WHO recommends backing up oral treatment with active monitoring of drug safety and counselling patients to complete their course of treatment.

In Kenya, TB is ranked fifth as a top killer disease, with government struggling to contain MDR-TB and diagnosing more than 40 per cent patients who have been tested. 

Ensure diagnosis

The World Tuberculosis (TB) Day is being marked today, under the theme: “It is time…” 

Experts say the unfinished sentence is meant to remind the world of the commitments made and need for action to scale up research, funding, human rights and accountability in the fight against TB.

In Kenya, the adopted theme is: “It is time for a TB free Kenya.”

Health Cabinet Secretary Sicily Kariuki on Friday launched a national strategic plan for tuberculosis, leprosy and lung diseases.

She said in the past one year, the country reported and treated 94,434 TB patients, among them 10,087 children and 669 suffering from MDR-TB.

The CS noted that though TB diagnosis and nutritional support are offered in all government and faith based facilities, 40 per cent of the TB cases are missed annually.

“We are reminded to double our efforts towards finding all the missed cases and put them on treatment as per our national call for Mulika TB,Maliza TB,” said Kariuki.

She said the national strategic plan is in line with President Uhuru Kenyatta’s commitment to ensuring diagnosis and cure of at least 597,000 people with TB by 2023.

The plan targets 55,000 children, 542,000 adults and 4,500 people resistant to TB. It will also provide TB preventive therapy to at least 90,000 Kenyans at risk.

Evaline Kibuchi, Chief National Coordinator of Stop TB Partnership Kenya, an organisation comprising of government officials, corporates, and community members welcomed the new treatment regimen saying some patients suffer devastating side effects from injectable combinations.

“The toxicity was too high. People would get adverse side effects, including deafness. The injections could get tedious. There are people who chose death over the injections,” she said.

Alice Achieng’, who was diagnosed with TB in 2011, says after one month she stopped going for injections.

“I could not sit because I had been injected all over. I would lie on my belly and pray for death,” she says. She developed MDR-TB and is currently under treatment.

The initiative will be piloted in Kiambu County and is envisaged to cover all counties by 2025.

Ms Kibuchi feels teenagers and students are often left out in the fight against TB. She said she has handled cases of students who are expelled from school once they reveal they have TB.

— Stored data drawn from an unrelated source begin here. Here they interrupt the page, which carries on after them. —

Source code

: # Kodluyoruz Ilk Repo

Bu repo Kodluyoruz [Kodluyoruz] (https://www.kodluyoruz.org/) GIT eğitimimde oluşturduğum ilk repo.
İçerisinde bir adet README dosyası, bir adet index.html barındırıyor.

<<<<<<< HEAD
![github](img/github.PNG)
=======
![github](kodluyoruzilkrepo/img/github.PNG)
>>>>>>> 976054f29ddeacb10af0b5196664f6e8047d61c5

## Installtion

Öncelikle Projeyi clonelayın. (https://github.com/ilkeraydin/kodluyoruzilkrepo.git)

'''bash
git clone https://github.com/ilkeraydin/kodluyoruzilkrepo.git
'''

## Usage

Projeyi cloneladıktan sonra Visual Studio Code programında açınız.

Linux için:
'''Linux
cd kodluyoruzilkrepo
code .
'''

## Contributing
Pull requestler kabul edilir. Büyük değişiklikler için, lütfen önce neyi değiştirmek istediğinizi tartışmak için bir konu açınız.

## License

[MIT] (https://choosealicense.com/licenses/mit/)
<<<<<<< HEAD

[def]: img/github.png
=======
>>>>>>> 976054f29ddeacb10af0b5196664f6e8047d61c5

CS Kariuki says their plans will cover schools.

“We have also partnered with the ministry of Education in conducting health programs focusing on TB prevention. I am urging other sectors including line ministries and corporates to identify and take up their crucial roles on TB response,” she said.

Successfully been treated

WHO Country representative Rudolf Eggers said Kenya has made progress in the eradication of the disease and more than a million people have successfully been treated in the last 10 years.

Kiambu County Health Executive said the county reported and treated over 5,000 TB patients 40 of who were resistant to the disease.

Matungulu MP Stephen Mule who is the Chairman of Parliamentary TB caucus said the National Assembly will ensure the ministry is allocated more money to fight the diseases.

He called for reforms at National Health Insurance Fund to ensure TB patients are covered. He said their committee has increased the budget of TB diagnosis and treatment to Sh400 million.